Store arrays offsets for keyword fields natively with synthetic source #113757

martijnvg · 2024-09-30T06:50:42Z

The keyword doc values field gets an extra sorted doc values field, that encodes the order of how array values were specified at index time. This also captures duplicate values. This is stored in an offset to ordinal array that gets zigzag vint encoded into a sorted doc values field.

For example, in case of the following string array for a keyword field: ["c", "b", "a", "c"].
Sorted set doc values: ["a", "b", "c"] with ordinals: 0, 1 and 2. The offset array will be: [2, 1, 0, 2]

Null values are also supported. For example ["c", "b", null, "c"] results into sorted set doc values: ["b", "c"] with ordinals: 0 and 1. The offset array will be: [1, 0, -1, 1]

Empty arrays are also supported by encoding a zigzag vint array of zero elements.

Limitations:

currently only doc values based array support for keyword field mapper.
multi level leaf arrays are flattened. For example: [[b], [c]] -> [b, c]
arrays are always synthesized as one type. In case of keyword field, [1, 2] gets synthesized as ["1", "2"].

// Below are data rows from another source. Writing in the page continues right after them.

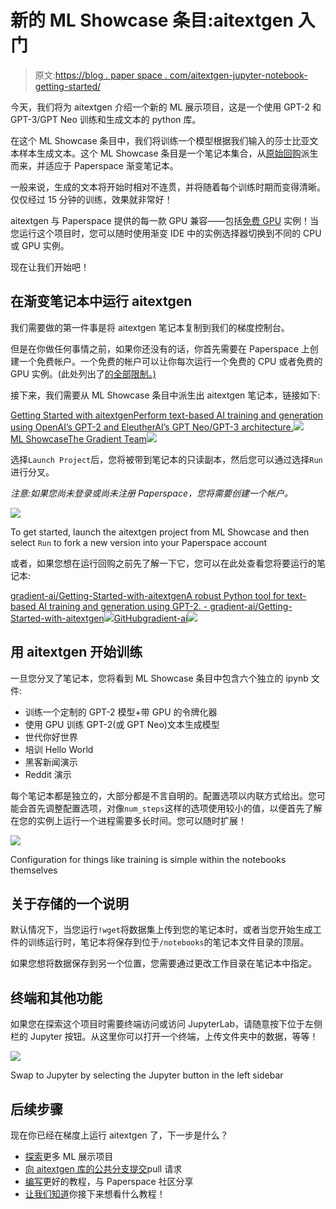 # 新的 ML Showcase 条目:aitextgen 入门

> 原文:[https://blog . paper space . com/aitextgen-jupyter-notebook-getting-started/](https://blog.paperspace.com/aitextgen-jupyter-notebook-getting-started/)

今天，我们将为 aitextgen 介绍一个新的 ML 展示项目，这是一个使用 GPT-2 和 GPT-3/GPT Neo 训练和生成文本的 python 库。

在这个 ML Showcase 条目中，我们将训练一个模型根据我们输入的莎士比亚文本样本生成文本。这个 ML Showcase 条目是一个笔记本集合，从[原始回购](https://github.com/minimaxir/aitextgen)派生而来，并适应于 Paperspace 渐变笔记本。

一般来说，生成的文本将开始时相对不连贯，并将随着每个训练时期而变得清晰。仅仅经过 15 分钟的训练，效果就非常好！

aitextgen 与 Paperspace 提供的每一款 GPU 兼容——包括[免费 GPU](https://gradient.paperspace.com/free-gpu) 实例！当您运行这个项目时，您可以随时使用渐变 IDE 中的实例选择器切换到不同的 CPU 或 GPU 实例。

现在让我们开始吧！

## 在渐变笔记本中运行 aitextgen

我们需要做的第一件事是将 aitextgen 笔记本复制到我们的梯度控制台。

但是在你做任何事情之前，如果你还没有的话，你首先需要在 Paperspace 上创建一个免费帐户。一个免费的帐户可以让你每次运行一个免费的 CPU 或者免费的 GPU 实例。(此处列出了[的全部限制。)](https://gradient.paperspace.com/pricing)

接下来，我们需要从 ML Showcase 条目中派生出 aitextgen 笔记本，链接如下:

[Getting Started with aitextgenPerform text-based AI training and generation using OpenAI’s GPT-2 and EleutherAI’s GPT Neo/GPT-3 architecture.![](../Images/d67eec5444413bae6edc989ff166040c.png)ML ShowcaseThe Gradient Team![](../Images/5b01ead71cb06aeea84f8ca754fda599.png)](https://ml-showcase.paperspace.com/projects/aitextgen-demo-free-gpu)

选择`Launch Project`后，您将被带到笔记本的只读副本，然后您可以通过选择`Run`进行分叉。

*注意:如果您尚未登录或尚未注册 Paperspace，您将需要创建一个帐户。*

![](../Images/cd447a17788aec6f6e522e997612c519.png)

To get started, launch the aitextgen project from ML Showcase and then select `Run` to fork a new version into your Paperspace account

或者，如果您想在运行回购之前先了解一下它，您可以在此处查看您将要运行的笔记本:

[gradient-ai/Getting-Started-with-aitextgenA robust Python tool for text-based AI training and generation using GPT-2\. - gradient-ai/Getting-Started-with-aitextgen![](../Images/0973ea8ce7121c320f68413e2a2f23ab.png)GitHubgradient-ai![](../Images/d784ac219181417b5311ead68f16a3dc.png)](https://github.com/gradient-ai/Getting-Started-with-aitextgen)

## 用 aitextgen 开始训练

一旦您分叉了笔记本，您将看到 ML Showcase 条目中包含六个独立的 ipynb 文件:

*   训练一个定制的 GPT-2 模型+带 GPU 的令牌化器
*   使用 GPU 训练 GPT-2(或 GPT Neo)文本生成模型
*   世代你好世界
*   培训 Hello World
*   黑客新闻演示
*   Reddit 演示

每个笔记本都是独立的，大部分都是不言自明的。配置选项以内联方式给出。您可能会首先调整配置选项，对像`num_steps`这样的选项使用较小的值，以便首先了解在您的实例上运行一个进程需要多长时间。您可以随时扩展！

![](../Images/56242c11c06faa448b7c181e6c8aefa6.png)

Configuration for things like training is simple within the notebooks themselves

## 关于存储的一个说明

默认情况下，当您运行`!wget`将数据集上传到您的笔记本时，或者当您开始生成工件的训练运行时，笔记本将保存到位于`/notebooks`的笔记本文件目录的顶层。

如果您想将数据保存到另一个位置，您需要通过更改工作目录在笔记本中指定。

## 终端和其他功能

如果您在探索这个项目时需要终端访问或访问 JupyterLab，请随意按下位于左侧栏的 Jupyter 按钮。从这里你可以打开一个终端，上传文件夹中的数据，等等！

![](../Images/4c5d414419a70dc08d89884c5a47cc23.png)

Swap to Jupyter by selecting the Jupyter button in the left sidebar

## 后续步骤

现在你已经在梯度上运行 aitextgen 了，下一步是什么？

*   [探索](https://ml-showcase.paperspace.com/)更多 ML 展示项目
*   [向 aitextgen 库的公共分支提交](https://github.com/gradient-ai/Getting-Started-with-aitextgen)pull 请求
*   [编写](https://blog.paperspace.com/write-for-paperspace/)更好的教程，与 Paperspace 社区分享
*   [让我们知道](https://twitter.com/hellopaperspace)你接下来想看什么教程！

These limitations can be addressed, but some require more complexity and or additional storage.

With this PR, keyword field array will no longer be stored in ignored source, but array offsets are kept track of in an adjacent sorted doc value field. This only applies if index.mapping.synthetic_source_keep is set to arrays (default for logsdb).

The keyword doc values field gets an extra binary doc values field, that encodes the order of how array values were specified at index time. This also captures duplicate values. This is stored in an offset to ordinal array that gets vint encoded into the binary doc values field. The additional storage required for this will likely be minimized with elastic#112416 (zstd compression for binary doc values) In case of the following string array for a keyword field: ["c", "b", "a", "c"]. Sorted set doc values: ["a", "b", "c"] with ordinals: 0, 1 and 2. The offset array will be: [2, 1, 0, 2] Limitations: * only support for keyword field mapper. * multi level leaf arrays are flattened. For example: [[b], [c]] -> [b, c] * empty arrays ([]) are not recorded * arrays are always synthesized as one type. In case of keyword field, [1, 2] gets synthesized as ["1", "2"]. These limitations can be addressed, but some require more complexity and or additional storage.

…rrays

salvatore-campagna · 2024-09-30T07:55:00Z

server/src/main/java/org/elasticsearch/index/mapper/DocumentParserContext.java

+
+ public int getArrayValueCount(String field) {
+ if (numValuesByField.containsKey(field)) {
+ return numValuesByField.get(field) + 1;


numValuesByField returns the last offset, in order to get count that returned value needs to be incremented by one.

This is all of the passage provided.